## PROBLEM:
Print each entry verbatim.

** DATA FOR THE TASK follows **

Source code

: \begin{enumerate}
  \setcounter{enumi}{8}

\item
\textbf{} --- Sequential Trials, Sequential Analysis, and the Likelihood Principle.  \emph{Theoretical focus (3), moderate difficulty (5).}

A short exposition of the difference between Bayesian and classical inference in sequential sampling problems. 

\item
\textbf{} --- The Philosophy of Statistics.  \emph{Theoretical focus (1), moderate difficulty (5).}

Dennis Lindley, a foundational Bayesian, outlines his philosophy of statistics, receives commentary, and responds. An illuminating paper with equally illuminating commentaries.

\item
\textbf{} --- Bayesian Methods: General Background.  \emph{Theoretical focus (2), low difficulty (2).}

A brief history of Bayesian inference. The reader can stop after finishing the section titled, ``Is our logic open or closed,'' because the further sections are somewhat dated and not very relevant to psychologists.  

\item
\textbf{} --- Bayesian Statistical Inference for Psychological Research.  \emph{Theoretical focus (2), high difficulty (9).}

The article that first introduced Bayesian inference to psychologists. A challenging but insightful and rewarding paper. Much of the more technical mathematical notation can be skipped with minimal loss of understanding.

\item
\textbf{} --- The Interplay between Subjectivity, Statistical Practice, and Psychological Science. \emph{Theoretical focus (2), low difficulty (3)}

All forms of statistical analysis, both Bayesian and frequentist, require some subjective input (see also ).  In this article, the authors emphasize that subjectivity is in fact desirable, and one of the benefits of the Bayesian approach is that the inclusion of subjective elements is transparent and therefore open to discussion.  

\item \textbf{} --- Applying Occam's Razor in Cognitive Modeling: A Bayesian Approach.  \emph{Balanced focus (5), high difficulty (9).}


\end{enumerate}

** End of DATA FOR THE TASK **

## EXERCISE RESULT:
Source code

: \begin{enumerate}
  \setcounter{enumi}{8}

\item
\textbf{} --- Sequential Trials, Sequential Analysis, and the Likelihood Principle.  \emph{Theoretical focus (3), moderate difficulty (5).}

A short exposition of the difference between Bayesian and classical inference in sequential sampling problems. 

\item
\textbf{} --- The Philosophy of Statistics.  \emph{Theoretical focus (1), moderate difficulty (5).}

Dennis Lindley, a foundational Bayesian, outlines his philosophy of statistics, receives commentary, and responds. An illuminating paper with equally illuminating commentaries.

\item
\textbf{} --- Bayesian Methods: General Background.  \emph{Theoretical focus (2), low difficulty (2).}

A brief history of Bayesian inference. The reader can stop after finishing the section titled, ``Is our logic open or closed,'' because the further sections are somewhat dated and not very relevant to psychologists.  

\item
\textbf{} --- Bayesian Statistical Inference for Psychological Research.  \emph{Theoretical focus (2), high difficulty (9).}

The article that first introduced Bayesian inference to psychologists. A challenging but insightful and rewarding paper. Much of the more technical mathematical notation can be skipped with minimal loss of understanding.

\item
\textbf{} --- The Interplay between Subjectivity, Statistical Practice, and Psychological Science. \emph{Theoretical focus (2), low difficulty (3)}

All forms of statistical analysis, both Bayesian and frequentist, require some subjective input (see also ).  In this article, the authors emphasize that subjectivity is in fact desirable, and one of the benefits of the Bayesian approach is that the inclusion of subjective elements is transparent and therefore open to discussion.  

\item \textbf{} --- Applying Occam's Razor in Cognitive Modeling: A Bayesian Approach.  \emph{Balanced focus (5), high difficulty (9).}


\end{enumerate}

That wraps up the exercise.